Clothing in Norway does not differ much from European and American styles. Men and women wear official clothes at work, and casual on other occasions. However, on the 17th of May, Independence Day, people put on traditional rural clothes called bunad. Women have long dresses made of wool with metal buttons and jewelry. Monica said that every woman in Norway desires to have a bunad, and men are not so keen on wearing traditional clothes. As bunad is fully made by hand, the prices for traditional dresses raise every year. Depending on the origin of a person, bunad can be of various colors: green for the north, and red and blue for the south. There is also a committee that approves the bunads to be true. If I got it right, people that are not wealthy enough to buy a real bunad have to improvise and buy bunad-like dresses. They also look gorgeous but are not the same as traditional dresses and are not approved by the committee.


Marriages in Norway are mostly similar to the other parts of developed countries. People tend to marry late now, as is in the whole of Europe and the United States. Celebrations of weddings are very classic as all the men have to wear white shirts and full suits. Women wear long dresses; people do not drink or dance much. Semi-casual style is inappropriate at Norwegian weddings and is a feature of a rude tone. It is usual to bring gifts to the celebrations, for instance, some equipment for the kitchen or the home of a just married. Same-sex marriages are permitted in the country, and in recent times, the procedures are allowed in churches.

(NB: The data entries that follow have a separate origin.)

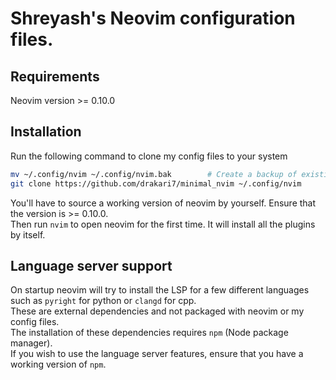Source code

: # Shreyash's Neovim configuration files.

## Requirements
Neovim version >= 0.10.0


## Installation
Run the following command to clone my config files to your system
```bash
mv ~/.config/nvim ~/.config/nvim.bak        # Create a backup of existing config files
git clone https://github.com/drakari7/minimal_nvim ~/.config/nvim
```

You'll have to source a working version of neovim by yourself. Ensure that the version is >= 0.10.0.\
Then run `nvim` to open neovim for the first time. It will install all the plugins by itself.


## Language server support
On startup neovim will try to install the LSP for a few different languages such as `pyright` for python or `clangd` for cpp.\
These are external dependencies and not packaged with neovim or my config files.\
The installation of these dependencies requires `npm` (Node package manager).\
If you wish to use the language server features, ensure that you have a working version of `npm`.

The holidays Norwegians celebrate are Christmas, New Year, Easter, and Independence Day. On Independence Day, apart from wearing bunad, children walk on the streets in every city, town, and village and sing songs. People stand from the sides and sing with them, supported by the words “Hip-hip hoorah.” After the children walk, citizens gather in the main square, eat hot dogs, waffles, and ice cream, talk, and go home. Another essential tradition Monica mentioned is a so-called confirmation which is a religious ritual brought with Christian culture close to baptism. However, if a person is an atheist, he can have the procedure held outside of the church. Confirmation usually happens at teenage age, around fourteen years old. During confirmation, the young Norwegian takes classes in ethics, religion, and social sciences.

Additional Research

Speaking more of traditional food, Monica mentioned brunost which is a special type of cheese produced in Scandinavian countries. Brunost is translated as brown cheese and is made of milk, cream, and milk whey that is cooked for a long time which makes it look brown and have a caramel taste. Brunost has various types that vary with a texture of a product and ingredients: cow milk and goat milk. Monica said the taste of this cheese is her favorite and is connected with the memories of her trip to the land of her ancestors. The picture of the brunost can be found in the appendix after the reference.


Thus, the interview with Monica disclosed Norway to me from a new perspective. I hope I could involve the reader of this essay in our fascinating talk as well. A modest Scandinavian country with picturesque views turned out to be full of mysteries, historical tackles, and fighting for saving their language. I hope to visit Norway one day, try brown cheese and ship heads, and talk to these people more about their culture.


Hämäläinen, S., Musial, F., Salamonsen, A., Graff, O., & Olsen, T. A. (2018). Sami yoik, Sami history, Sami health: A narrative review. International Journal of Circumpolar Health, 77(1), 1454784. Web.